Speaking at a One-Year To Go Festival event at Tokyo’s Meiji Kinenkan, World Rugby chairman Bill Beaumont said that “history will be made” when Japan faces Russia in the tournament opener at Tokyo Stadium on Sept. 20, 2019, as it will be “the first time the World Cup will be played” outside of the traditional major rugby countries.
Beaumont added that the 2019 World Cup in Japan would be a “catalyst” and “innovative” tournament that would be expected to “inspire new audiences and participants across Asia and beyond joining the rugby family.”
World Rugby, the sport’s global governing body, has launched an “Asia One Million” project with an objective to increase the participating players for the game to that figure by 2020. Beaumont said that the organization has already been “80 percent on our way to achieve” that goal.
“In fact, we have (had) 200,000 new players in Japan alone,” Beaumont said. “Our ambition to break the one million mark will be fulfilled well before the (World Cup) starts.

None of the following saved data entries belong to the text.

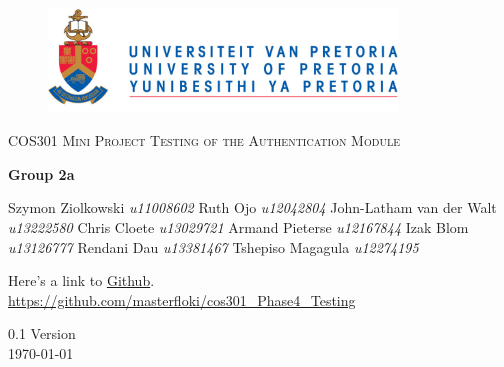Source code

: \begin{titlepage}
	\begin{center}
		
		\begin{figure}[t]
			\centering		
			
			\includegraphics[width=350px]{UP_Logo.png}
		\end{figure}
		
		\textsc{\LARGE COS301 Mini Project \newline\newline Testing of the Authentication Module}
		
		\textbf{\newline Group 2a} \\
		\begin{flushright} \large
			Szymon Ziolkowski \emph{u11008602} \newline
			Ruth Ojo \emph{u12042804} \newline
			John-Latham van der Walt \emph{u13222580} \newline
			Chris Cloete \emph{u13029721} \newline
			Armand Pieterse \emph{u12167844} \newline
			Izak Blom \emph{u13126777} \newline
			Rendani Dau \emph{u13381467} \newline
			Tshepiso Magagula \emph{u12274195} \newline
		\end{flushright}
		
		\vfill
		
	Here's a link to \href{https://github.com/masterfloki/cos301_Phase4_Testing}{Github}.\\
	\url{https://github.com/masterfloki/cos301_Phase4_Testing}

	\vfill

	{\large 0.1 Version}
	\\
	{\large \today}		
		
		
	\end{center}
\end{titlepage}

It would be an incredible achievement.”
Jamie Joseph, the Japan national team head coach, said: “I’m very excited about the World Cup. It will be a great opportunity for our country to host the World Cup. It will be a great opportunity to showcase the culture and the county and we are unbelievably excited.”
Joseph’s Brave Blossoms, who will face Russia, Ireland, Scotland and Samoa in Pool A, have set a goal of reaching the tournament quarterfinals.

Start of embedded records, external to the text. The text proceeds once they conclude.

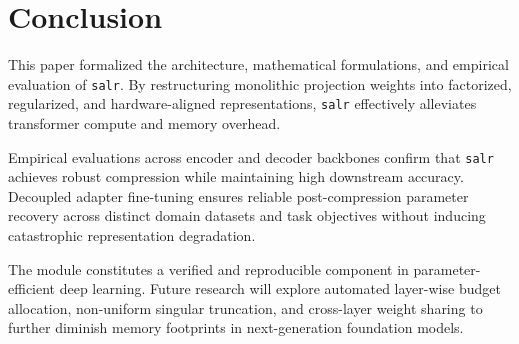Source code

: \section{Conclusion}
This paper formalized the architecture, mathematical formulations, and empirical evaluation of \texttt{salr}. By restructuring monolithic projection weights into factorized, regularized, and hardware-aligned representations, \texttt{salr} effectively alleviates transformer compute and memory overhead.

Empirical evaluations across encoder and decoder backbones confirm that \texttt{salr} achieves robust compression while maintaining high downstream accuracy. Decoupled adapter fine-tuning ensures reliable post-compression parameter recovery across distinct domain datasets and task objectives without inducing catastrophic representation degradation.

The module constitutes a verified and reproducible component in parameter-efficient deep learning. Future research will explore automated layer-wise budget allocation, non-uniform singular truncation, and cross-layer weight sharing to further diminish memory footprints in next-generation foundation models.
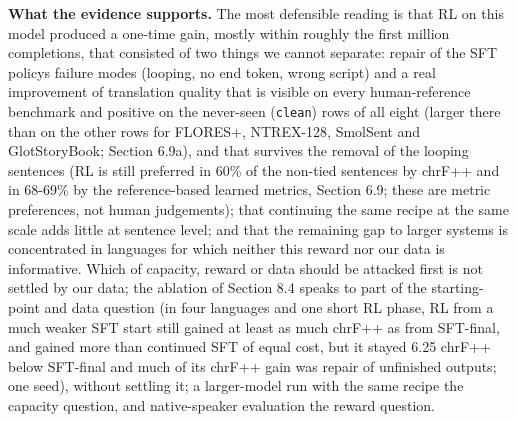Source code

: \textbf{What the evidence supports.} The most defensible reading is that RL on this model produced a one-time gain, mostly within roughly the first million completions, that consisted of two things we cannot separate: repair of the SFT policy\textquotesingle s failure modes (looping, no end token, wrong script) and a real improvement of translation quality that is visible on every human-reference benchmark and positive on the never-seen (\texttt{clean}) rows of all eight (larger there than on the other rows for FLORES+, NTREX-128, SmolSent and GlotStoryBook; Section 6.9a), and that survives the removal of the looping sentences (RL is still preferred in 60\% of the non-tied sentences by chrF++ and in 68-69\% by the reference-based learned metrics, Section 6.9; these are metric preferences, not human judgements); that continuing the same recipe at the same scale adds little at sentence level; and that the remaining gap to larger systems is concentrated in languages for which neither this reward nor our data is informative. Which of capacity, reward or data should be attacked first is not settled by our data; the ablation of Section 8.4 speaks to part of the starting-point and data question (in four languages and one short RL phase, RL from a much weaker SFT start still gained at least as much chrF++ as from SFT-final, and gained more than continued SFT of equal cost, but it stayed 6.25 chrF++ below SFT-final and much of its chrF++ gain was repair of unfinished outputs; one seed), without settling it; a larger-model run with the same recipe the capacity question, and native-speaker evaluation the reward question.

Fujio Mitarai, the chairman of the 2019 Rugby World Cup organizing committee, said that the committee has held events to promote the World Cup on the dates to mark 1,000 days, two years and 500 days until the tourney, yet the one-year mark is “the most important” because it would start the final countdown in earnest.
“Thanks to all these promotional activities, we have had more application for tickets than we possibly imagined,” said Mitarai, chairman and CEO of Canon, Inc., while also serving as an honorable chairman of Keidanren (the Japan Business Federation).

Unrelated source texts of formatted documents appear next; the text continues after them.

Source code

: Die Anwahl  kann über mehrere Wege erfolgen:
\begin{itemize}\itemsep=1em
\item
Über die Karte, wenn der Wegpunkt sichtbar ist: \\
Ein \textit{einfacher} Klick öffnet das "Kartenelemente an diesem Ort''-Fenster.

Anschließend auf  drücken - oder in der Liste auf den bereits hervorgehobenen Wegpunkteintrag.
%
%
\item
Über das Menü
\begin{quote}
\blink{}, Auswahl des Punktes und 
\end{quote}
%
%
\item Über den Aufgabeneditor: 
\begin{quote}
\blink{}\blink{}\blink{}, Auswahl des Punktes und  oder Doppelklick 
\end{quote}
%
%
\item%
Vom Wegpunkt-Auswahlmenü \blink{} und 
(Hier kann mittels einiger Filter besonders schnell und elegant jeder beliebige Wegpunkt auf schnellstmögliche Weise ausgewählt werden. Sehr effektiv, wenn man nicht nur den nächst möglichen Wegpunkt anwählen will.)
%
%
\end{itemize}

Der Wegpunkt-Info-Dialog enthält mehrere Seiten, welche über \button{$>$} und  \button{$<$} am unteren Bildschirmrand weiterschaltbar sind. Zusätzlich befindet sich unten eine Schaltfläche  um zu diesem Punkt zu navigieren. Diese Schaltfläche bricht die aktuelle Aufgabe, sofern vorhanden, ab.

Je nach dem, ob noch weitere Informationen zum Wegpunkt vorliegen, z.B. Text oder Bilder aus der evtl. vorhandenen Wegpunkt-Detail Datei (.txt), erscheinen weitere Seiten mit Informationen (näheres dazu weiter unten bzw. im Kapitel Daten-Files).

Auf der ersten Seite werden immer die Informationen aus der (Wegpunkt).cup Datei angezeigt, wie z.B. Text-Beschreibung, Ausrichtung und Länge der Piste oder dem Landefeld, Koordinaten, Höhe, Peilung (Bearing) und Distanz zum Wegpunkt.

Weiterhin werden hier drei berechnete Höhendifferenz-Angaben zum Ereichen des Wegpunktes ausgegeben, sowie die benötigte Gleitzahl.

The initial priority ballot ticket sales began in January and the general ticket sales ballot application period started on Wednesday. The latter will continue until Nov. 12.
There has reportedly been unprecedented demand for the tickets so far.
Mitarai said that there has also been a “great amount” of donations from individuals and companies.
“So there will be big economic impact and the expectations for the World Cup in Japan will be even higher,” Mitarai said.
While noting that tournament will be staged in Asia for the first time, Mitarai insisted that there will be a wave of people arriving here for the extravaganza next autumn. He added that the organizing committee would have to make sure it will be as prepared as it can be.
To celebrate the one-year mark until the historic World Cup, all 12 host cities across the nation — from Sapporo to Kumamoto — are hosting events like Thursday’s in Tokyo.
Daisuke Ohata, a former Japan national team star wing and World Rugby Hall of Famer, said that like in many other sports, the World Cup is the premier stage for rugby and hosting it in Japan is “extremely meaningful.”
“We have a very good chance to make our sport a truly global sport,” he added.
Meanwhile, World Rugby has issued an unprecedented request for participating teams at the World Cup, asking them to cover up tattoos at public facilities such as hotels, pools and gyms. Tattoos are closely associated with organized crime in the country, although acceptance has risen in recent years due to an influx of foreign travelers with ink.
World Cup CEO Brett Gosper said that the organization understands “the cultural sensitivity.” He insisted that the players are “respectful” about the decision, suggesting it would not be much of an issue.